Our NGO Spasi Sofia/_Save Sofia_, (founded and run by five forum members of this forum) have designed and implemented new signs for Sofia metro. It is our free gift to the society we live in and imput towards a better, more organized and welcoming Bulgarian capital. Now the first test stage is being implemented, and if it is successful in September we should put the new signs in the whole system. 

For now we have made geographical maps of Sofia and the metro in the trains and a new type of signs for Sofia metro on Mladost 1 station (where you can transfer between the two lines). The signs are bilingual, have tourist information and make the Airport connection by metro very easy for foreigners. 

We would love to hear from you, as foreigners which are not familiar with the city. We are now collecting opinions and critics, so we can improve our design. It will be very helpful and very much appreciated.


*Geographical maps in the trains*:















































*Sings on Mladost 1 station* (before going down the stairs to the platforms):














































*Transfer signs on the platforms* (where line M1 and M2 branch):











More pictures and information on our FB page: https://www.facebook.com/spasisofia
Web page: http://spasisofia.org/

Thanks once again :cheers:


----------



## ukraroad (Jul 18, 2015)

Guys, 
does anybody has any idea of something about line 3? Even feasibility study wasn't done or what?


----------



## gogo3o (Feb 23, 2011)

^^
In March 2014, a tender for construction of the central section of the line was announced. The section is 7 km long and includes 7 stations, two of them transfer to lines 1 and 2. With the announcement of the tender it became clear, that the initial plans for 19 stations had been partly amended and 2 of the stations will be not be built, one at Doyran boulevard and another at Shipka street. The tunnel of the central section shall be excavated by a TBM, while the construction of stations shall be awarded to other companies. The construction of the section shall be completed within 45 months.[25] In January 2015, a tender for 20 trains, that shall serve the central section of the line, was announced. Driverless train operation, with Grade of Automation 3 (GoA 3), and platform screen doors will ensure the safety of the passengers. Unlike lines 1 and 2, where the trains collect power through a third rail, line 3 trains will be equipped with pantographs.[26][27] CAF and Siemens applied bids in the tender for the trains.[28]

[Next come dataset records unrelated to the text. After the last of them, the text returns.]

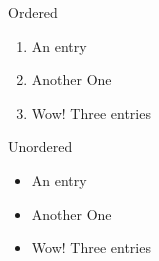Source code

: \documentclass{article}
\begin{document}
Ordered
\begin{enumerate}
	\item An entry
	\item Another One
	\item Wow! Three entries
\end{enumerate}

Unordered
\begin{itemize}
	\item An entry
	\item Another One
	\item Wow! Three entries
\end{itemize}
\end{document}
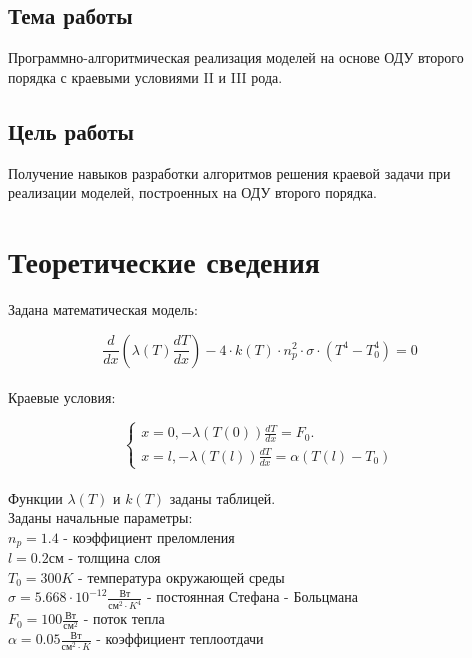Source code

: \section*{Тема работы}

Программно-алгоритмическая реализация моделей на основе ОДУ второго порядка с краевыми условиями II и III рода.

\section*{Цель работы}

Получение навыков разработки алгоритмов решения краевой задачи при реализации моделей, построенных на ОДУ второго порядка.

\chapter{Теоретические сведения}

Задана математическая модель:

\begin{equation*}
	\frac{d}{dx}(\lambda(T)\frac{dT}{dx}) - 4 \cdot k(T) \cdot n_{p}^2 \cdot \sigma \cdot (T^4 - T_{0}^4) = 0
\end{equation*}\\

Краевые условия:

\begin{equation*}
	\begin{cases} x = 0, -\lambda(T(0))\frac{dT}{dx} = F_{0}.
	\\ x = l, -\lambda(T(l))\frac{dT}{dx} = \alpha(T(l) - T_{0})
	\end{cases}
\end{equation*}\\

Функции $\lambda(T)$ и $k(T)$ заданы таблицей.\\

Заданы начальные параметры:\\
\indent $n_p = 1.4$ - коэффициент преломления\\
\indent $l = 0.2 \text{см}$ - толщина слоя\\
\indent $T_{0} = 300K$ - температура окружающей среды\\
\indent $\sigma = 5.668 \cdot 10^{-12} \frac{\text{Вт}}{\text{см}^2 \cdot K^4}$ - постоянная Стефана - Больцмана\\
\indent $F_{0} = 100 \frac{\text{Вт}}{\text{см}^2}$ - поток тепла\\
\indent $\alpha = 0.05 \frac{\text{Вт}}{\text{см}^2 \cdot K}$ - коэффициент теплоотдачи\\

Contractors have been chosen for building the central section of line 3, but one of the applicants has brought the decision into the court and we will have to wait several more months for the signing of all contracts.


----------



## JloKyM (Mar 3, 2007)

Many good news for Sofia metro today..

1. Metro station Vitosha on the 2nd line is 50% completed and will be open in august 2016.

2. Even though the initial plans were to construct only 8 metro stations of the 3rd line till 2019, today it was announced that the stations will be *12* (9 underground, 1 on the ground and 2 overground). The construction works are expected to start later this year.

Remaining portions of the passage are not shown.